Gould’s family is seeking unspecified damages in the lawsuit, which alleges negligence by the Dana-Farber Cancer Institute and Brigham and Women’s Hospital, as well as Drs. Robert Mayer, Rebecca L. Dyson and Salvatore G. Viscomi. It was filed in Middlesex Superior Court in Cambridge.

Institute calls charges 'misleading, inaccurate'
Dana-Farber, where Mayer is director of the Center for Gastrointestinal Oncology, released a statement saying the charges are “misleading and inaccurate.”

“The claims against Dr. Mayer, who is a medical oncologist, are without merit and there is simply no basis for holding him responsible for the alleged failure to diagnose” the cancer, the statement said.

Brigham and Women’s, where radiologists Viscomi and Dyson worked, released a statement that said “the legal process is the appropriate forum to respond to the allegations.”

Mayer did not immediately return a telephone message left at his office. A telephone number for Viscomi was not in service. A man who answered the telephone at Dyson’s home in California said she would have no comment.

Longstanding relationship
Gould had a longstanding relationship with Mayer dating to 1982, when Gould was diagnosed with another form of cancer, peritoneal mesothelioma, according to the lawsuit. Gould was cured of that illness and saw Mayer a number of times a year for cancer screenings, the lawsuit said.

Although Gould’s original cancer was unrelated to the lung cancer that ultimately killed him, because of Gould’s cancer history, doctors “would have a heightened duty to look for lung cancers,” MacDonald said.

Gould’s cancer history “was a literal flashing red light warning,” according to the lawsuit. “That warning was inexplicably, negligently and ... grossly negligently ignored by the three defendants.”
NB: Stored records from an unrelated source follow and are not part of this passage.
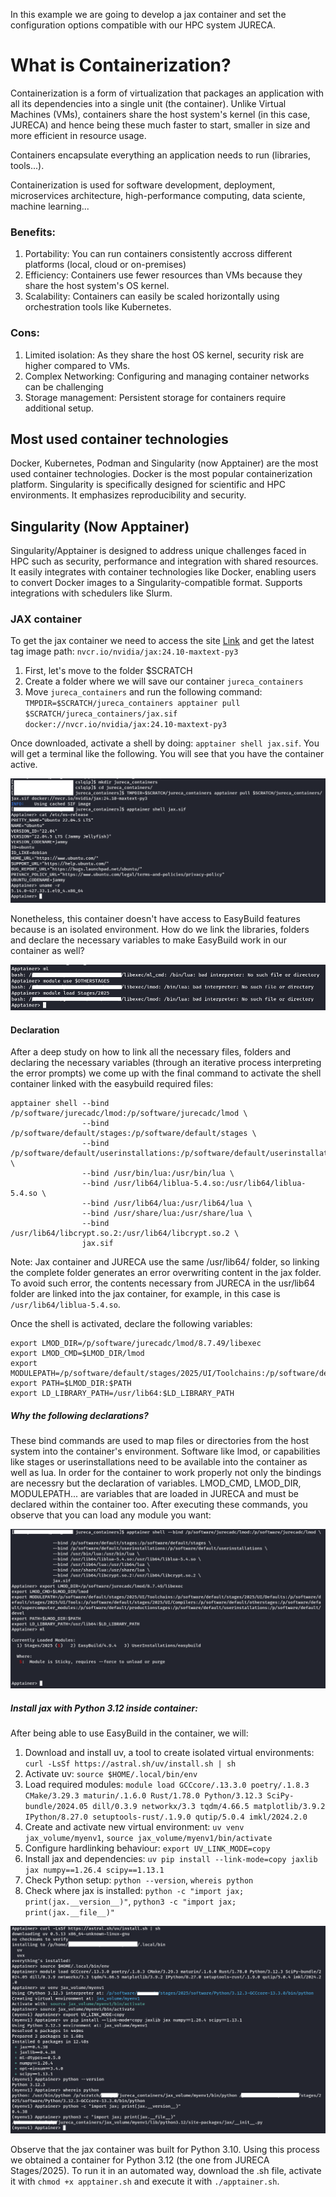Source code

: In this example we are going to develop a jax container and set the configuration options compatible with our HPC system JURECA.

# What is Containerization?

Containerization is a form of virtualization that packages an application with all its dependencies into a single unit (the container).
Unlike Virtual Machines (VMs), containers share the host system's kernel (in this case, JURECA) and hence being these much faster to start, smaller in size and more efficient in resource usage.

Containers encapsulate everything an application needs to run (libraries, tools...).

Containerization is used for software development, deployment, microservices architecture, high-performance computing, data sciente, machine learning...
### Benefits:
  1. Portability: You can run containers consistently accross different platforms (local, cloud or on-premises)
  2. Efficiency: Containers use fewer resources than VMs because they share the host system's OS kernel.
  3. Scalability: Containers can easily be scaled horizontally using orchestration tools like Kubernetes.

### Cons:
  1. Limited isolation: As they share the host OS kernel, security risk are higher compared to VMs.
  2. Complex Networking: Configuring and managing container networks can be challenging
  3. Storage management: Persistent storage for containers require additional setup.

## Most used container technologies

Docker, Kubernetes, Podman and Singularity (now Apptainer) are the most used container technologies. Docker is the most popular containerization platform. Singularity is specifically designed for scientific and HPC environments. It emphasizes reproducibility and security.

## Singularity (Now Apptainer)

Singularity/Apptainer is designed to address unique challenges faced in HPC such as security, performance and integration with shared resources. It easily integrates with container technologies like Docker, enabling users to convert Docker images to a Singularity-compatible format. Supports integrations with schedulers like Slurm.

### JAX container

To get the jax container we need to access the site [Link](https://catalog.ngc.nvidia.com/orgs/nvidia/containers/jax/tags) and get the latest tag image path: `nvcr.io/nvidia/jax:24.10-maxtext-py3`

  1. First, let's move to the folder $SCRATCH
  2. Create a folder where we will save our container `jureca_containers`
  3. Move `jureca_containers` and run the following command:
`TMPDIR=$SCRATCH/jureca_containers apptainer pull $SCRATCH/jureca_containers/jax.sif docker://nvcr.io/nvidia/jax:24.10-maxtext-py3`

Once downloaded, activate a shell by doing:
`apptainer shell jax.sif`. You will get a terminal like the following. You will see that you have the container active.

![alt text](pics/pic1.png)

Nonetheless, this container doesn't have access to EasyBuild features because is an isolated environment. How do we link the libraries, folders and declare the necessary variables to make EasyBuild work in our container as well?

![alt text](pics/pic2.png)

#### Declaration

After a deep study on how to link all the necessary files, folders and declaring the necessary variables (through an iterative process interpreting the error prompts) we come up with the final command to activate the shell container linked with the easybuild required files:

```
apptainer shell --bind /p/software/jurecadc/lmod:/p/software/jurecadc/lmod \
                --bind /p/software/default/stages:/p/software/default/stages \
                --bind /p/software/default/userinstallations:/p/software/default/userinstallations \
                --bind /usr/bin/lua:/usr/bin/lua \
                --bind /usr/lib64/liblua-5.4.so:/usr/lib64/liblua-5.4.so \
                --bind /usr/lib64/lua:/usr/lib64/lua \
                --bind /usr/share/lua:/usr/share/lua \
                --bind /usr/lib64/libcrypt.so.2:/usr/lib64/libcrypt.so.2 \
                jax.sif
```

Note: Jax container and JURECA use the same /usr/lib64/ folder, so linking the complete folder generates an error overwriting content in the jax folder. To avoid such error, the contents necessary from JURECA in the usr/lib64 folder are linked into the jax container, for example, in this case is `/usr/lib64/liblua-5.4.so`.

Once the shell is activated, declare the following variables:

```
export LMOD_DIR=/p/software/jurecadc/lmod/8.7.49/libexec
export LMOD_CMD=$LMOD_DIR/lmod
export MODULEPATH=/p/software/default/stages/2025/UI/Toolchains:/p/software/default/stages/2025/UI/Defaults:/p/software/default/stages/2025/UI/Tools:/p/software/default/stages/2025/UI/Compilers:/p/software/default/otherstages:/p/software/default/supercomputer_modules:/p/software/default/productionstages:/p/software/default/userinstallations:/p/software/default/devel
export PATH=$LMOD_DIR:$PATH
export LD_LIBRARY_PATH=/usr/lib64:$LD_LIBRARY_PATH
```

##### Why the following declarations?

These bind commands are used to map files or directories from the host system into the container's environment. Software like lmod, or capabilities like stages or userinstallations need to be available into the container as well as lua. In order for the container to work properly not only the bindings are necessry but the declaration of variables. LMOD_CMD, LMOD_DIR, MODULEPATH... are variables that are loaded in JURECA and must be declared within the container too. After executing these commands, you observe that you can load any module you want:

![alt text](pics/pic3.png)

##### Install jax with Python 3.12 inside container:

After being able to use EasyBuild in the container, we will:

1. Download and install uv, a tool to create isolated virtual environments: `curl -LsSf https://astral.sh/uv/install.sh | sh`
4. Activate uv: `source $HOME/.local/bin/env`
5. Load required modules: `module load GCCcore/.13.3.0 poetry/.1.8.3 CMake/3.29.3 maturin/.1.6.0 Rust/1.78.0 Python/3.12.3 SciPy-bundle/2024.05 dill/0.3.9 networkx/3.3 tqdm/4.66.5 matplotlib/3.9.2 IPython/8.27.0 setuptools-rust/.1.9.0 qutip/5.0.4 imkl/2024.2.0`
6. Create and activate new virtual environment: `uv venv jax_volume/myenv1`, `source jax_volume/myenv1/bin/activate`
7. Configure hardlinking behaviour: `export UV_LINK_MODE=copy`
8. Install jax and dependencies: `uv pip install --link-mode=copy jaxlib jax numpy==1.26.4 scipy==1.13.1`
9. Check Python setup: `python --version`, `whereis python`
10. Check where jax is installed: `python -c "import jax; print(jax.__version__)"`, `python3 -c "import jax; print(jax.__file__)"`

![alt text](pics/pic4.png)

Observe that the jax container was built for Python 3.10. Using this process we obtained a container for Python 3.12 (the one from JURECA Stages/2025).
To run it in an automated way, download the .sh file, activate it with `chmod +x apptainer.sh` and execute it with `./apptainer.sh`.

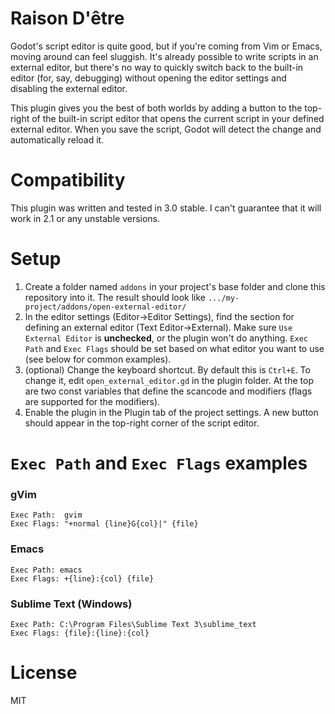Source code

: # Raison D'être
Godot's script editor is quite good, but if you're coming from Vim or Emacs, moving around can feel sluggish.
It's already possible to write scripts in an external editor, but there's no way to quickly switch back to the built-in
editor (for, say, debugging) without opening the editor settings and disabling the external editor.

This plugin gives you the best of both worlds by adding a button to the top-right of the built-in script editor that opens the current script in your defined external editor.
When you save the script, Godot will detect the change and automatically reload it.

# Compatibility
This plugin was written and tested in 3.0 stable. I can't guarantee that it will work in 2.1 or any unstable versions.

# Setup
1. Create a folder named `addons` in your project's base folder and clone this repository into it.
The result should look like `.../my-project/addons/open-external-editor/`
2. In the editor settings (Editor->Editor Settings), find the section for defining an external editor (Text Editor->External).
Make sure `Use External Editor` is **unchecked**, or the plugin won't do anything. `Exec Path` and `Exec Flags` should be set based
on what editor you want to use (see below for common examples).
3. (optional) Change the keyboard shortcut. By default this is `Ctrl+E`. To change it, edit `open_external_editor.gd`
in the plugin folder. At the top are two const variables that define the scancode and modifiers (flags are supported for the modifiers).
4. Enable the plugin in the Plugin tab of the project settings. A new button should appear in the top-right corner of
the script editor.

# `Exec Path` and `Exec Flags` examples


### gVim
```
Exec Path:  gvim
Exec Flags: "+normal {line}G{col}|" {file}
```

### Emacs
```
Exec Path: emacs
Exec Flags: +{line}:{col} {file}
```

### Sublime Text (Windows)
```
Exec Path: C:\Program Files\Sublime Text 3\sublime_text
Exec Flags: {file}:{line}:{col}
```

# License
MIT

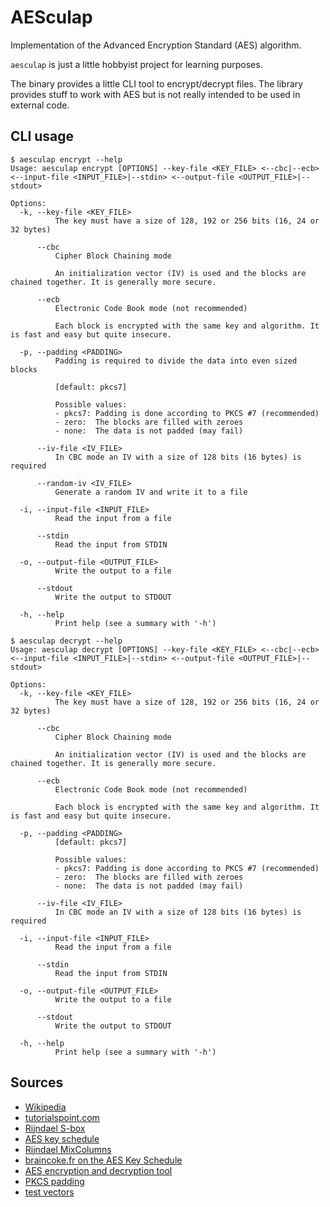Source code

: # AESculap

Implementation of the Advanced Encryption Standard (AES) algorithm.

`aesculap` is just a little hobbyist project for learning purposes.

The binary provides a little CLI tool to encrypt/decrypt files.
The library provides stuff to work with AES but is not really intended to be used in external code.

## CLI usage

``` console
$ aesculap encrypt --help
Usage: aesculap encrypt [OPTIONS] --key-file <KEY_FILE> <--cbc|--ecb> <--input-file <INPUT_FILE>|--stdin> <--output-file <OUTPUT_FILE>|--stdout>

Options:
  -k, --key-file <KEY_FILE>
          The key must have a size of 128, 192 or 256 bits (16, 24 or 32 bytes)

      --cbc
          Cipher Block Chaining mode

          An initialization vector (IV) is used and the blocks are chained together. It is generally more secure.

      --ecb
          Electronic Code Book mode (not recommended)

          Each block is encrypted with the same key and algorithm. It is fast and easy but quite insecure.

  -p, --padding <PADDING>
          Padding is required to divide the data into even sized blocks

          [default: pkcs7]

          Possible values:
          - pkcs7: Padding is done according to PKCS #7 (recommended)
          - zero:  The blocks are filled with zeroes
          - none:  The data is not padded (may fail)

      --iv-file <IV_FILE>
          In CBC mode an IV with a size of 128 bits (16 bytes) is required

      --random-iv <IV_FILE>
          Generate a random IV and write it to a file

  -i, --input-file <INPUT_FILE>
          Read the input from a file

      --stdin
          Read the input from STDIN

  -o, --output-file <OUTPUT_FILE>
          Write the output to a file

      --stdout
          Write the output to STDOUT

  -h, --help
          Print help (see a summary with '-h')

$ aesculap decrypt --help
Usage: aesculap decrypt [OPTIONS] --key-file <KEY_FILE> <--cbc|--ecb> <--input-file <INPUT_FILE>|--stdin> <--output-file <OUTPUT_FILE>|--stdout>

Options:
  -k, --key-file <KEY_FILE>
          The key must have a size of 128, 192 or 256 bits (16, 24 or 32 bytes)

      --cbc
          Cipher Block Chaining mode

          An initialization vector (IV) is used and the blocks are chained together. It is generally more secure.

      --ecb
          Electronic Code Book mode (not recommended)

          Each block is encrypted with the same key and algorithm. It is fast and easy but quite insecure.

  -p, --padding <PADDING>
          [default: pkcs7]

          Possible values:
          - pkcs7: Padding is done according to PKCS #7 (recommended)
          - zero:  The blocks are filled with zeroes
          - none:  The data is not padded (may fail)

      --iv-file <IV_FILE>
          In CBC mode an IV with a size of 128 bits (16 bytes) is required

  -i, --input-file <INPUT_FILE>
          Read the input from a file

      --stdin
          Read the input from STDIN

  -o, --output-file <OUTPUT_FILE>
          Write the output to a file

      --stdout
          Write the output to STDOUT

  -h, --help
          Print help (see a summary with '-h')
```

## Sources
- [Wikipedia](https://en.wikipedia.org/wiki/Advanced_Encryption_Standard)
- [tutorialspoint.com](https://www.tutorialspoint.com/cryptography/advanced_encryption_standard.htm)
- [Rijndael S-box](https://en.wikipedia.org/wiki/Rijndael_S-box)
- [AES key schedule](https://en.wikipedia.org/wiki/AES_key_schedule)
- [Rijndael MixColumns](https://en.wikipedia.org/wiki/Rijndael_MixColumns)
- [braincoke.fr on the AES Key Schedule](https://braincoke.fr/blog/2020/08/the-aes-key-schedule-explained/)
- [AES encryption and decryption tool](https://devtoolcafe.com/tools/aes)
- [PKCS padding](https://www.ibm.com/docs/en/zos/2.1.0?topic=rules-pkcs-padding-method)
- [test vectors](https://www.cryptool.org/en/cto/aes-step-by-step)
Gould became one of America’s most recognizable scientists for his voluminous and accessible writings and his participation in public debates with creationists.

He also was at odds with other evolutionists for his suggestion that evolution proceeds in fits and starts, a pattern dubbed “punctuated equilibrium,” rather than slowly over time.

Gould’s book “The Mismeasure of Man” won the National Book Critics Award in 1982 and was No. 24 on the Modern Library’s list of the 100 greatest English-language nonfiction works of the 20th century. His more recent popular books included “Dinosaur in a Haystack” and “Rocks of Ages: Science and Religion in the Fullness of Life.”